_Your assignment_. In exact form, please repeat the records from their opening line down to the line with "1. [deployed webpage](#deployed-webpage)", including that line.

_Extracted data_.

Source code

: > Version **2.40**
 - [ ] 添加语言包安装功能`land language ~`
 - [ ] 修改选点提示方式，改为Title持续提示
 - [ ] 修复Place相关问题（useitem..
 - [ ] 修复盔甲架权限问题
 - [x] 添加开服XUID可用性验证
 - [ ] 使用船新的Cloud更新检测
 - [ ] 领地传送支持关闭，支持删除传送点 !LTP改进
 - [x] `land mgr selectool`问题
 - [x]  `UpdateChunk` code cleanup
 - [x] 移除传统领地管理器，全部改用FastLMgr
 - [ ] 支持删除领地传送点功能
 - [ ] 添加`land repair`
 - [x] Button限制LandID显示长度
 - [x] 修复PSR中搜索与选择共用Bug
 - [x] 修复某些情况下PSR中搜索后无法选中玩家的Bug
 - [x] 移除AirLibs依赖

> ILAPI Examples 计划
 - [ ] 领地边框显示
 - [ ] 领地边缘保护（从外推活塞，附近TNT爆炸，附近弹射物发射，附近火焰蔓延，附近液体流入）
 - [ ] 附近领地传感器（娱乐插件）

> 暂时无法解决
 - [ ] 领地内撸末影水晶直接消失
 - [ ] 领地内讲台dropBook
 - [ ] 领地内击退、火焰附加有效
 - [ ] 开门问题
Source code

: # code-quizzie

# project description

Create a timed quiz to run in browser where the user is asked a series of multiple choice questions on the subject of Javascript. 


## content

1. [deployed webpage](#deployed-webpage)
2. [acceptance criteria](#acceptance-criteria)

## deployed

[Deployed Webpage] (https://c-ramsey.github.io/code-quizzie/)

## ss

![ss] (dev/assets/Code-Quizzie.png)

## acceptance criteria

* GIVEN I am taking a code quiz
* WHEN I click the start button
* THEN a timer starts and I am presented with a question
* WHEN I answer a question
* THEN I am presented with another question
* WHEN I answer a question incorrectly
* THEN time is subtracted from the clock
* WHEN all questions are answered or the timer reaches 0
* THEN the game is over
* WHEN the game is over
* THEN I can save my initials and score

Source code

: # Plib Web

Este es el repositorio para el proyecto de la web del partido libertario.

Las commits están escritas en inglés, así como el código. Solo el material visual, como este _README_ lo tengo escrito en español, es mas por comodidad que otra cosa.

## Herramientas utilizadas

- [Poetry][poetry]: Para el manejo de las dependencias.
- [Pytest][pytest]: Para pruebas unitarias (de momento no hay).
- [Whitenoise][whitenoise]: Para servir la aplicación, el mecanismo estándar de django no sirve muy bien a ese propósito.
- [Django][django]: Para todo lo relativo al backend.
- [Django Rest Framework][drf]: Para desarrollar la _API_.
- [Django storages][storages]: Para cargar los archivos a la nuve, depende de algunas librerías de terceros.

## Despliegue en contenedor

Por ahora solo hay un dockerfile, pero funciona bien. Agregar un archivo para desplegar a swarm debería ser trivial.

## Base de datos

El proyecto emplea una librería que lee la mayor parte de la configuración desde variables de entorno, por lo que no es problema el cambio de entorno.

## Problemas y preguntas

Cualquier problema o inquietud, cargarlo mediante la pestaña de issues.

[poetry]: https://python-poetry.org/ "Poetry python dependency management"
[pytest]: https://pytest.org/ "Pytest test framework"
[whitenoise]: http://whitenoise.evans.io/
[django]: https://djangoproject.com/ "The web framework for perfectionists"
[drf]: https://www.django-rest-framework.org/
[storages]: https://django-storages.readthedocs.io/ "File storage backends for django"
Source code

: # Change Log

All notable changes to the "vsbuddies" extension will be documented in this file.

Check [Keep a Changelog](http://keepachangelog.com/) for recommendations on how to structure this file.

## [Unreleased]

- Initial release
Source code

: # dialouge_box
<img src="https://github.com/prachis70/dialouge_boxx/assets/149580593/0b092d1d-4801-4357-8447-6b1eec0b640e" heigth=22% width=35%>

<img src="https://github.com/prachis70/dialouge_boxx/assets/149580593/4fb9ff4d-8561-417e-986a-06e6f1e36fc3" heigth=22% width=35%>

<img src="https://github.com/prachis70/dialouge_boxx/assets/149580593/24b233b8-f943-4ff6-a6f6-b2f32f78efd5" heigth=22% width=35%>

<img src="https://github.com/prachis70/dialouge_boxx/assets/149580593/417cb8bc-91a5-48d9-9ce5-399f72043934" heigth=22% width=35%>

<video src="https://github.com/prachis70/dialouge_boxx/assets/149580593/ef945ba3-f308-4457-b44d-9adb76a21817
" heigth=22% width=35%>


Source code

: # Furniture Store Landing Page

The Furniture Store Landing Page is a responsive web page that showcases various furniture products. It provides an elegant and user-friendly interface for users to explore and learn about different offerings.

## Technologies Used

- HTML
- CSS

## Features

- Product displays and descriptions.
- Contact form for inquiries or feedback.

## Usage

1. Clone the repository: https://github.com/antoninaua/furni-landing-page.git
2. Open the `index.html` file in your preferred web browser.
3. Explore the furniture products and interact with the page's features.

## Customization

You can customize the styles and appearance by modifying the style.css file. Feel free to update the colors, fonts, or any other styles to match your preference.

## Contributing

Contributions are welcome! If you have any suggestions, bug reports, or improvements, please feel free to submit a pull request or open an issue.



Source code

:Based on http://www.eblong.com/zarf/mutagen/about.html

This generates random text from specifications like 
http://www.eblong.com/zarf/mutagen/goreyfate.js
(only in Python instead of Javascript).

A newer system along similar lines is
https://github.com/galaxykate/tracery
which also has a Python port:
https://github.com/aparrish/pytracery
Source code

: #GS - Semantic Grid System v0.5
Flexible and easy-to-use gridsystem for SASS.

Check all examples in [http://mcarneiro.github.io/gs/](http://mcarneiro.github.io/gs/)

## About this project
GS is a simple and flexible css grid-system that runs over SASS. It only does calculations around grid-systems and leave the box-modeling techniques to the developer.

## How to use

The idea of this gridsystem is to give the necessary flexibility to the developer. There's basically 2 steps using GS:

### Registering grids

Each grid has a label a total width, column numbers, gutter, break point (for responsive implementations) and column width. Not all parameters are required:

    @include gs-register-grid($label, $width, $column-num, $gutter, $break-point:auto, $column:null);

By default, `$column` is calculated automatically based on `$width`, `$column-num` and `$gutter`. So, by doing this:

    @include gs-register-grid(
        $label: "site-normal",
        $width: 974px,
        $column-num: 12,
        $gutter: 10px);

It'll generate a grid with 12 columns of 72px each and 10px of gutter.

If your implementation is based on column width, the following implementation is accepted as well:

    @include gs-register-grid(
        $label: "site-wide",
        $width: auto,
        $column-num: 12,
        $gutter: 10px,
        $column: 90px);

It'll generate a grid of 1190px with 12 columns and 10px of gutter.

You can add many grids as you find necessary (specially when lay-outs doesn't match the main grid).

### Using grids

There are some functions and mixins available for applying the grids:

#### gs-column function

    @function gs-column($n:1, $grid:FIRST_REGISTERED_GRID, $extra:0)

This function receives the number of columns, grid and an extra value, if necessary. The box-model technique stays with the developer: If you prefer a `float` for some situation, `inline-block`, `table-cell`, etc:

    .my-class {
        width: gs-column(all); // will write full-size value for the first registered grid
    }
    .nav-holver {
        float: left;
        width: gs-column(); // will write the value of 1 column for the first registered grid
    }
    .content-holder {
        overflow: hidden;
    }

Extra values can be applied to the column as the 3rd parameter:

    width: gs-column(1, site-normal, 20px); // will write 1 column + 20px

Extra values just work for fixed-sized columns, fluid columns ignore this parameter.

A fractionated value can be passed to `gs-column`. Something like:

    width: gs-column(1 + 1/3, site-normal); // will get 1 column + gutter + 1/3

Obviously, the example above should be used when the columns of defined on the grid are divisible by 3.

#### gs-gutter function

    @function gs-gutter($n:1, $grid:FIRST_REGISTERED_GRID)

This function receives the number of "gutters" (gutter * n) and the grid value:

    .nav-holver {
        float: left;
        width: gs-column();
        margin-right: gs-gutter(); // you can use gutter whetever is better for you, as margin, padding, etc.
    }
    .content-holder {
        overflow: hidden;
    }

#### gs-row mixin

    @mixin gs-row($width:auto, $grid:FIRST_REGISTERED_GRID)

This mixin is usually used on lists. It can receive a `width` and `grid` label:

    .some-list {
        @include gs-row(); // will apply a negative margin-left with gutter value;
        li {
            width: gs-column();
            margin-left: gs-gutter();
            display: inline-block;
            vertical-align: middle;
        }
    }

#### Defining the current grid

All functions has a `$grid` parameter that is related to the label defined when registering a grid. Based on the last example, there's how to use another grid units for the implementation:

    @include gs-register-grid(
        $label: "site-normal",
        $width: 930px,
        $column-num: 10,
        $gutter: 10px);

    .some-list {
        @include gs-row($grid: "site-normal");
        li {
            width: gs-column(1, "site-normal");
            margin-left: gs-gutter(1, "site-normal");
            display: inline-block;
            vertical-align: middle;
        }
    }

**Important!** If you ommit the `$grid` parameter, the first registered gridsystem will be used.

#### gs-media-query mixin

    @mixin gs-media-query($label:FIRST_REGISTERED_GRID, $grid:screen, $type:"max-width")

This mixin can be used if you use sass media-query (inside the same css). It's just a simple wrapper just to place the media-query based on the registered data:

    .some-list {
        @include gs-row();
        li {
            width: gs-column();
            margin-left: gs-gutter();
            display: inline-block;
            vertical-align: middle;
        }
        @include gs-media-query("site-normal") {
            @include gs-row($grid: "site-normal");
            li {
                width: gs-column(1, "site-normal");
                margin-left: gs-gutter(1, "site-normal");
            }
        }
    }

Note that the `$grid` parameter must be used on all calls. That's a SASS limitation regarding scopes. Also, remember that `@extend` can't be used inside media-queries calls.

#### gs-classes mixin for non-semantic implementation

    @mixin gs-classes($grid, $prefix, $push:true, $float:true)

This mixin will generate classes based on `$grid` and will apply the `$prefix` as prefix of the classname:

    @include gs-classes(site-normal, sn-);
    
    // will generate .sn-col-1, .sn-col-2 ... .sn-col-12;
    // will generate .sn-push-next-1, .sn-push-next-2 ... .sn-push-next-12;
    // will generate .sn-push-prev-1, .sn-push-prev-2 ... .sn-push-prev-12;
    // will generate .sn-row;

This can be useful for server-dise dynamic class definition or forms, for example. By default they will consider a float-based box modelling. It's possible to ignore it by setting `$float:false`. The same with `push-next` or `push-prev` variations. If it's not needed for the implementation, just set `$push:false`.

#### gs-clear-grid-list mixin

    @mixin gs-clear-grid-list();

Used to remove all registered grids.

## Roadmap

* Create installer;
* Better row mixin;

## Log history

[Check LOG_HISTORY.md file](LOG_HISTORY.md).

_Your solution_.
Source code

: > Version **2.40**
 - [ ] 添加语言包安装功能`land language ~`
 - [ ] 修改选点提示方式，改为Title持续提示
 - [ ] 修复Place相关问题（useitem..
 - [ ] 修复盔甲架权限问题
 - [x] 添加开服XUID可用性验证
 - [ ] 使用船新的Cloud更新检测
 - [ ] 领地传送支持关闭，支持删除传送点 !LTP改进
 - [x] `land mgr selectool`问题
 - [x]  `UpdateChunk` code cleanup
 - [x] 移除传统领地管理器，全部改用FastLMgr
 - [ ] 支持删除领地传送点功能
 - [ ] 添加`land repair`
 - [x] Button限制LandID显示长度
 - [x] 修复PSR中搜索与选择共用Bug
 - [x] 修复某些情况下PSR中搜索后无法选中玩家的Bug
 - [x] 移除AirLibs依赖

> ILAPI Examples 计划
 - [ ] 领地边框显示
 - [ ] 领地边缘保护（从外推活塞，附近TNT爆炸，附近弹射物发射，附近火焰蔓延，附近液体流入）
 - [ ] 附近领地传感器（娱乐插件）

> 暂时无法解决
 - [ ] 领地内撸末影水晶直接消失
 - [ ] 领地内讲台dropBook
 - [ ] 领地内击退、火焰附加有效
 - [ ] 开门问题
Source code

: # code-quizzie

# project description

Create a timed quiz to run in browser where the user is asked a series of multiple choice questions on the subject of Javascript. 


## content

1. [deployed webpage](#deployed-webpage)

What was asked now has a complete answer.